Indeed, in the very first week of this parliament, before the Governor-General's speech had even been delivered all but one of the coalition Senate backbench joined with One Nation to sign a notice of motion to gut section 18C of the Racial Discrimination Act. This extraordinary policy intervention did not appear in the Governor-General's speech. Why? Because this was an agenda being imposed on this Prime Minister by the extremists in his party room. They were willing to utterly humiliate their supposed leader, the Prime Minister, in the first week after his first election in the name of this 18C strawman. Why is it racist speech that gets the coalition going?
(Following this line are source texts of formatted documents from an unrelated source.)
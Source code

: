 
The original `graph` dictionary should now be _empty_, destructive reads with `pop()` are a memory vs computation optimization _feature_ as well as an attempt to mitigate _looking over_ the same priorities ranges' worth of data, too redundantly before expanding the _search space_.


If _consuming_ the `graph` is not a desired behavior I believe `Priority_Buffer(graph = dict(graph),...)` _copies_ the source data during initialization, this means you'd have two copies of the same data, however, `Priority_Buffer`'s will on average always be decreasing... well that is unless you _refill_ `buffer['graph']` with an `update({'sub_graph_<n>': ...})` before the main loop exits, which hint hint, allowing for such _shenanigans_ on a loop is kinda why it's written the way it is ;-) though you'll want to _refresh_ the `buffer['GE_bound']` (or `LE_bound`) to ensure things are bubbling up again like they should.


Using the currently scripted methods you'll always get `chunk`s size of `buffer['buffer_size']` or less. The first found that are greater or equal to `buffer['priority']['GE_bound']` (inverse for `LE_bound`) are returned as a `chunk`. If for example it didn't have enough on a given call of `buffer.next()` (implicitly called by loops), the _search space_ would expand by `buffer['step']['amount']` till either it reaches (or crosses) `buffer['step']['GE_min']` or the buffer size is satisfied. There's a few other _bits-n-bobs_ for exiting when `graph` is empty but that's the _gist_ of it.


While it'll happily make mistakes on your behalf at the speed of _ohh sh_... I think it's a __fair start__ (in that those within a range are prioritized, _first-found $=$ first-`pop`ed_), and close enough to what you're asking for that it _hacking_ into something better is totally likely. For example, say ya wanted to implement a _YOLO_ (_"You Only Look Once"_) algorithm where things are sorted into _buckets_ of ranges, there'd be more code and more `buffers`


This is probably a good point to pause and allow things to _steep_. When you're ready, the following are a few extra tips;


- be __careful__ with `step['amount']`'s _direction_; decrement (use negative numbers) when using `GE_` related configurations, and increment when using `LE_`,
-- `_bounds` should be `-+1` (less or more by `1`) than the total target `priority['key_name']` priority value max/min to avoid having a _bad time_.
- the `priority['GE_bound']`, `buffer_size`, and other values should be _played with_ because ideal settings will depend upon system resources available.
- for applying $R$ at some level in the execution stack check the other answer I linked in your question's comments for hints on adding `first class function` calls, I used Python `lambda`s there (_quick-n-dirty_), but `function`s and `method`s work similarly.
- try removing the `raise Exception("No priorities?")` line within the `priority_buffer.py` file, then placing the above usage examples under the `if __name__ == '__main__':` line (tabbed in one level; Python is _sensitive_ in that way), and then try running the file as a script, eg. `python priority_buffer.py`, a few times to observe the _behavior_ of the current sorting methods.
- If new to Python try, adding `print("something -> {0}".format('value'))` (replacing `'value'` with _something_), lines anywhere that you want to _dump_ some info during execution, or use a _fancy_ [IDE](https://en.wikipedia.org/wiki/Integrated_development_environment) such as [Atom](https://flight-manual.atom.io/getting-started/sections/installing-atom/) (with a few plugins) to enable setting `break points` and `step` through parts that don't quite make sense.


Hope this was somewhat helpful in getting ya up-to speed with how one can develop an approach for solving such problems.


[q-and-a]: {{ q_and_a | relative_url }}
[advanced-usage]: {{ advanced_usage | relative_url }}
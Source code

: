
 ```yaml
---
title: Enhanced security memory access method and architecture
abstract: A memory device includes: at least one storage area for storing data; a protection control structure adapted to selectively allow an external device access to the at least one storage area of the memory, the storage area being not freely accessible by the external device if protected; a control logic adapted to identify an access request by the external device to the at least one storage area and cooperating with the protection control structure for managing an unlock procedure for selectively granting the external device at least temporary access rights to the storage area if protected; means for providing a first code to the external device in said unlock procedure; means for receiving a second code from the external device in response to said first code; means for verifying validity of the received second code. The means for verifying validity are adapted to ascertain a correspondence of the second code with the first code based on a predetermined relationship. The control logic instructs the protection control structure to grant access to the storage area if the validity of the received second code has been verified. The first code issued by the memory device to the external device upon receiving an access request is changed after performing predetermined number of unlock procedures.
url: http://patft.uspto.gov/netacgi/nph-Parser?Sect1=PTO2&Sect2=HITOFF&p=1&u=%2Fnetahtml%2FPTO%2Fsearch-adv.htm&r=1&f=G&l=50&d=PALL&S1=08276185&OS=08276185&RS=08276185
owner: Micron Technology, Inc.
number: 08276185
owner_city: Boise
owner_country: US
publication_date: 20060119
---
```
Why were the party room dissidents not barking when Malcolm Turnbull's former chief of staff launched defamation proceedings over an insulting televised comedy act?

They lay doggo when the member for Warringah and Peter Costello sued an Australian author for writing offensive falsehoods about their wives. The guard dogs of free speech were silent when the former Treasurer Joe Hockey sued The Sydney Morning Herald for its reporting on his fundraising activities. Where were the full-page newspaper ads from the IPA during any of these restraints on free speech? No-one has suggested dismantling the law of defamation every time a defamation plaintiff loses a case. Not even when a bloke sues a newspaper over the depiction of his mullet—

Debate interrupted.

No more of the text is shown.